The Department of Defense’s retreat from “return to the battlefield” is signaled, in particular, by the Department’s assertion that it is “aware of dozens of cases where they have returned to militant activities, participated in anti-US propaganda or other activities[.]”12

Although the “anti-US propaganda” to which the news release refers is not militant by even the most extended meaning of the term, the Department of Defense apparently designates it as such, and is consequently able to sweep distinctly non-combatant activity under its new definition of “militant activities.”

As a result, the Uighurs in Albania and “The Tipton Three,”—who, upon release from
Guantánamo, have publicly criticized the way they were treated at the hands of the United States—are deemed to have participated in “anti-coalition militant activities” despite having neither “returned to a battlefield” nor committed any hostile acts whatsoever. “The Tipton Three” have been living in their native England since their release. The Uighurs remained in an Albanian refugee camp until relatively recently; they now have been resettled in apartments in Tirana—except for one, who lives with his sister in Sweden and has applied for permanent refugee status. Despite having been neither re-captured nor killed, these eight (8) individuals are swept under the banner of former Guantánamo detainees who have “returned to the fight.”

Even as the Department of Defense attempts to qualify its public statements that thirty former Guantánamo detainees have “returned to the fight,” and to widen its lens far beyond the battlefield, it still reaches at most fifteen (15) individuals—only half its stated total of Guantánamo recidivists.


snip

Summary of Problems with the Individual Identifications

Extending to the Government the benefit of the doubt as to ambiguous cases, the list of possible Guantánamo recidivists who could have been captured or killed on the battlefield consists of two individuals: Mohammed Ismail and Mullah Shazada. If an apartment complex in Russia falls within the definition of “battlefield,” then as of June 2007—after the Department of Defense had already cited thirty (30) as the total number of recidivists—an additional individual, Ruslan Odizhev, can be added to the list. Thus, at most—of the approximately 445 detainees who have been released from Guantánamo51—three (3) detainees, or less than one percent (1%), have subsequently returned to the battlefield to be captured or killed. Two (2) other detainees (Abdul Rahman Noor and Mohammed Nayim Farouq), while not re-captured or killed, are claimed to be engaged in military activities, although the information provided by the Government in this regard cannot be cross-checked.

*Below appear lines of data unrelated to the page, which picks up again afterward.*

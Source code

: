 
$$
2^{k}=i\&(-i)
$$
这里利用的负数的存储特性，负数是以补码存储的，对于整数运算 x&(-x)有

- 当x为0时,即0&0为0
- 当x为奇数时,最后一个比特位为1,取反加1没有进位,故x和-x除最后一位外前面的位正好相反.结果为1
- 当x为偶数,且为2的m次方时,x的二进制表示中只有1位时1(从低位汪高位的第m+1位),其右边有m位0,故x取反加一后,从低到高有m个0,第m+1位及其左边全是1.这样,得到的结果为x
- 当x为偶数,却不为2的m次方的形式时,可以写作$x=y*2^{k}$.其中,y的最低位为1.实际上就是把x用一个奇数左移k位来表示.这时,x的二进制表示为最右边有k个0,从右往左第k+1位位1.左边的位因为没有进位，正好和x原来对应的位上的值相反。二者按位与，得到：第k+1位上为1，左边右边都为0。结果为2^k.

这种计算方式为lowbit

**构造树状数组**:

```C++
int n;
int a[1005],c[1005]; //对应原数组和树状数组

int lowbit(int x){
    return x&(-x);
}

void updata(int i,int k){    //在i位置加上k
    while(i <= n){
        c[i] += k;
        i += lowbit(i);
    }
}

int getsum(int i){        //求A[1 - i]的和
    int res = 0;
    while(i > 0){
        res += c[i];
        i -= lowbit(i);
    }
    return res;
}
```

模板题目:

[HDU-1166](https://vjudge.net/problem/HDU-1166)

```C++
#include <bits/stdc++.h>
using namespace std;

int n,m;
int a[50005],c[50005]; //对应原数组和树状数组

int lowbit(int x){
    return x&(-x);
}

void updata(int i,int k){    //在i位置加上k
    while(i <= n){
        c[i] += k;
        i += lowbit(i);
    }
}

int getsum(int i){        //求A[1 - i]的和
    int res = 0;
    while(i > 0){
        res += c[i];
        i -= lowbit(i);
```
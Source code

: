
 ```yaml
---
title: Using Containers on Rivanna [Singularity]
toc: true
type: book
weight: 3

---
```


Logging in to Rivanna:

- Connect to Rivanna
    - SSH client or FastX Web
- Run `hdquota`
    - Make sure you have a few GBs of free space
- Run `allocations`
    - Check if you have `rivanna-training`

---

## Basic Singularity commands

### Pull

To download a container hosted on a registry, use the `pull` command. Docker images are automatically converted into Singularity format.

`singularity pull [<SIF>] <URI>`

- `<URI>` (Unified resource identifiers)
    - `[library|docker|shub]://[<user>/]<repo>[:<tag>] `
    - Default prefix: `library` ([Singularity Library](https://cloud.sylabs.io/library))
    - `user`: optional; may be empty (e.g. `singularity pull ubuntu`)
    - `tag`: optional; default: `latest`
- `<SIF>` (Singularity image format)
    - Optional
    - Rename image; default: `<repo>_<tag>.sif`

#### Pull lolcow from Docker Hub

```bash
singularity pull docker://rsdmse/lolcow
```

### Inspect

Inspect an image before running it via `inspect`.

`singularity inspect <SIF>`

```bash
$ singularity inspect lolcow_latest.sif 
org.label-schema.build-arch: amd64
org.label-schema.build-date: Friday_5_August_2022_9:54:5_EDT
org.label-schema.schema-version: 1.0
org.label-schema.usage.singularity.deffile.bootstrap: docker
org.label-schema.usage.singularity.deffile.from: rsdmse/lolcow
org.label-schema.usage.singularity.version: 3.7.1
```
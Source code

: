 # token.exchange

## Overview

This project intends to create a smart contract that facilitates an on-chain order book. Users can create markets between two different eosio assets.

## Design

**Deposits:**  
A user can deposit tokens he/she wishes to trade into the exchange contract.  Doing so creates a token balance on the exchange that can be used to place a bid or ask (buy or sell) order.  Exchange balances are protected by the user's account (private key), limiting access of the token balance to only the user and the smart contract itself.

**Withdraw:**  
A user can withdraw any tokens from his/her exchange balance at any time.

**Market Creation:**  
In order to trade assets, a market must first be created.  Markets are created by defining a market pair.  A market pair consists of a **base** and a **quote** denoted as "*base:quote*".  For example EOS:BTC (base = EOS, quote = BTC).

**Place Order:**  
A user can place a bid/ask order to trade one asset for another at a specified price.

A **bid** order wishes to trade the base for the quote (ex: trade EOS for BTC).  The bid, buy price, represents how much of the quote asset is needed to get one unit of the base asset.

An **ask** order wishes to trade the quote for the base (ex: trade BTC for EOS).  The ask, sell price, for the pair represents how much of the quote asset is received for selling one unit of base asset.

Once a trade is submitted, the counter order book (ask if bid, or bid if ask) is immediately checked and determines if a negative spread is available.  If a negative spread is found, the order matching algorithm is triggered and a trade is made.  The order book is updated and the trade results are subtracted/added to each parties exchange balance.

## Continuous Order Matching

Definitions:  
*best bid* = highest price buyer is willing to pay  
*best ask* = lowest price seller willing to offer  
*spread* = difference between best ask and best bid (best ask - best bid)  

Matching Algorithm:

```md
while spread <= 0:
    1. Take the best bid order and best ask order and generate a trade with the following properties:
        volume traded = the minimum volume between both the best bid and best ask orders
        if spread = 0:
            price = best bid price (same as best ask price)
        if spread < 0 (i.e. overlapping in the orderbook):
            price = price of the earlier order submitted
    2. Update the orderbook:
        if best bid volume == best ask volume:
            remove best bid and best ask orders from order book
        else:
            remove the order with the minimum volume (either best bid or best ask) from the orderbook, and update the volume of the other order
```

So instead of 30 enemy combatants returning to the battlefield, the truth is best case scenario there were only 3. Now there are still problems with 3 detainees after being released returning to the battlefield, numbers matter. There is a reason that the DOD said 30 and not 3 and its because they knew that no one would care if they released such a low number. Similarly now the 61 figure is of course getting a lot of attention. But we have to wonder how many of those 61 simply wrote another op ed or participated in a documentary to be included in that inflated figure. There are legitimate reasons to worry about what might happen when we close GITMO and I believe that is why President Elect Barack Obama is taking a measured approach. But it is now obvious that the DOD is obviously just using fear tactics to turn public opinion against closing GITMO and we shouldn't allow their fear mongering to work.